*** Opening of Working data ***
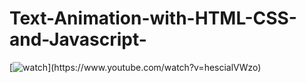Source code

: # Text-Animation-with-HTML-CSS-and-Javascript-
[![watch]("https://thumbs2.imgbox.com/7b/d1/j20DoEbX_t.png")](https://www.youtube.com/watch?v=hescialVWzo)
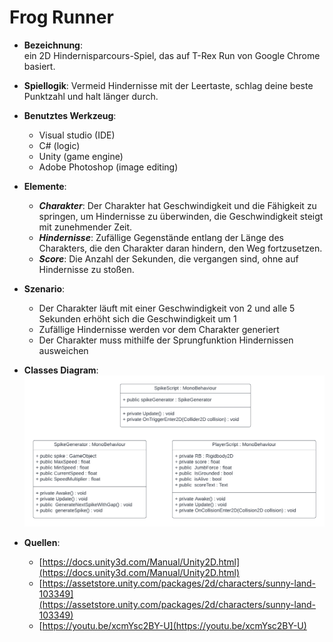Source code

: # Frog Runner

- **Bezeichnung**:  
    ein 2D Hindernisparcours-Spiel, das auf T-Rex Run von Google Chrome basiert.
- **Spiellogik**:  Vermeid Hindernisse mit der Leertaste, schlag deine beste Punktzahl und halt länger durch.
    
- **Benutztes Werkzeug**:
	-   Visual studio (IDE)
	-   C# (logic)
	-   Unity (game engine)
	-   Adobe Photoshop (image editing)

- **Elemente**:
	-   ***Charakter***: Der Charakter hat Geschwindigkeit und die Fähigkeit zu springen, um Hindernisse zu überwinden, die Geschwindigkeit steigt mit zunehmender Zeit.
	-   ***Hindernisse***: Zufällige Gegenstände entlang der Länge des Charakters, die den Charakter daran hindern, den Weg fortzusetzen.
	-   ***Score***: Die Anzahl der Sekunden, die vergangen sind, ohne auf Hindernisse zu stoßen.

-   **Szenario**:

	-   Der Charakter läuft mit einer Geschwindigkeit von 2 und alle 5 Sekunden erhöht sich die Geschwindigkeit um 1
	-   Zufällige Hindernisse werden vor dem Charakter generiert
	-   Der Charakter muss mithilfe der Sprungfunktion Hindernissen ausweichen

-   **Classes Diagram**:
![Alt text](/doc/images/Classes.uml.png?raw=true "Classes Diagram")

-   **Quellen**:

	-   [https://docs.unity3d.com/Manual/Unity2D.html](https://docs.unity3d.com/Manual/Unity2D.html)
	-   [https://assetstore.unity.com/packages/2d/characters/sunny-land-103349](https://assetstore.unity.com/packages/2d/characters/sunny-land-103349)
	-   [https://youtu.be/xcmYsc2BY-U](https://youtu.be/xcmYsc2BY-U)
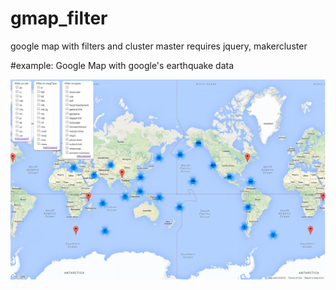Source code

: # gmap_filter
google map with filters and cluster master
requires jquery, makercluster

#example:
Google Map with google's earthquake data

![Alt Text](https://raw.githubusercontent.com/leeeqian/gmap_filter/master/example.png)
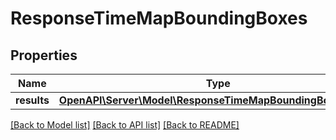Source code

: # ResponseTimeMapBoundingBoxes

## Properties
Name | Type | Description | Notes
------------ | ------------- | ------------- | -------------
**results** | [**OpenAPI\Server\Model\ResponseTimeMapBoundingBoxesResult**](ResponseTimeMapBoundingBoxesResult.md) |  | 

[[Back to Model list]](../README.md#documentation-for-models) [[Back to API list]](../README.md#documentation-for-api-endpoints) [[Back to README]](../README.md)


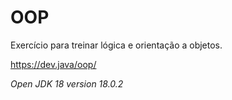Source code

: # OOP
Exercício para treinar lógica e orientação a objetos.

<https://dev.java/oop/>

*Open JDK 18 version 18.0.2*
*** Close of Working data ***
→ **Assignment**
Copy out the entries exactly. No pictures.

→ **Finished task**
Source code

: # Text-Animation-with-HTML-CSS-and-Javascript-
[![watch]("https://thumbs2.imgbox.com/7b/d1/j20DoEbX_t.png")](https://www.youtube.com/watch?v=hescialVWzo)
Source code

: # Frog Runner

- **Bezeichnung**:  
    ein 2D Hindernisparcours-Spiel, das auf T-Rex Run von Google Chrome basiert.
- **Spiellogik**:  Vermeid Hindernisse mit der Leertaste, schlag deine beste Punktzahl und halt länger durch.
    
- **Benutztes Werkzeug**:
	-   Visual studio (IDE)
	-   C# (logic)
	-   Unity (game engine)
	-   Adobe Photoshop (image editing)

- **Elemente**:
	-   ***Charakter***: Der Charakter hat Geschwindigkeit und die Fähigkeit zu springen, um Hindernisse zu überwinden, die Geschwindigkeit steigt mit zunehmender Zeit.
	-   ***Hindernisse***: Zufällige Gegenstände entlang der Länge des Charakters, die den Charakter daran hindern, den Weg fortzusetzen.
	-   ***Score***: Die Anzahl der Sekunden, die vergangen sind, ohne auf Hindernisse zu stoßen.

-   **Szenario**:

	-   Der Charakter läuft mit einer Geschwindigkeit von 2 und alle 5 Sekunden erhöht sich die Geschwindigkeit um 1
	-   Zufällige Hindernisse werden vor dem Charakter generiert
	-   Der Charakter muss mithilfe der Sprungfunktion Hindernissen ausweichen

-   **Classes Diagram**:
![Alt text](/doc/images/Classes.uml.png?raw=true "Classes Diagram")

-   **Quellen**:

	-   [https://docs.unity3d.com/Manual/Unity2D.html](https://docs.unity3d.com/Manual/Unity2D.html)
	-   [https://assetstore.unity.com/packages/2d/characters/sunny-land-103349](https://assetstore.unity.com/packages/2d/characters/sunny-land-103349)
	-   [https://youtu.be/xcmYsc2BY-U](https://youtu.be/xcmYsc2BY-U)
Source code

: # gmap_filter
google map with filters and cluster master
requires jquery, makercluster

#example:
Google Map with google's earthquake data

![Alt Text](https://raw.githubusercontent.com/leeeqian/gmap_filter/master/example.png)
Source code

: # ResponseTimeMapBoundingBoxes

## Properties
Name | Type | Description | Notes
------------ | ------------- | ------------- | -------------
**results** | [**OpenAPI\Server\Model\ResponseTimeMapBoundingBoxesResult**](ResponseTimeMapBoundingBoxesResult.md) |  | 

[[Back to Model list]](../README.md#documentation-for-models) [[Back to API list]](../README.md#documentation-for-api-endpoints) [[Back to README]](../README.md)


Source code

: # OOP
Exercício para treinar lógica e orientação a objetos.

<https://dev.java/oop/>

*Open JDK 18 version 18.0.2*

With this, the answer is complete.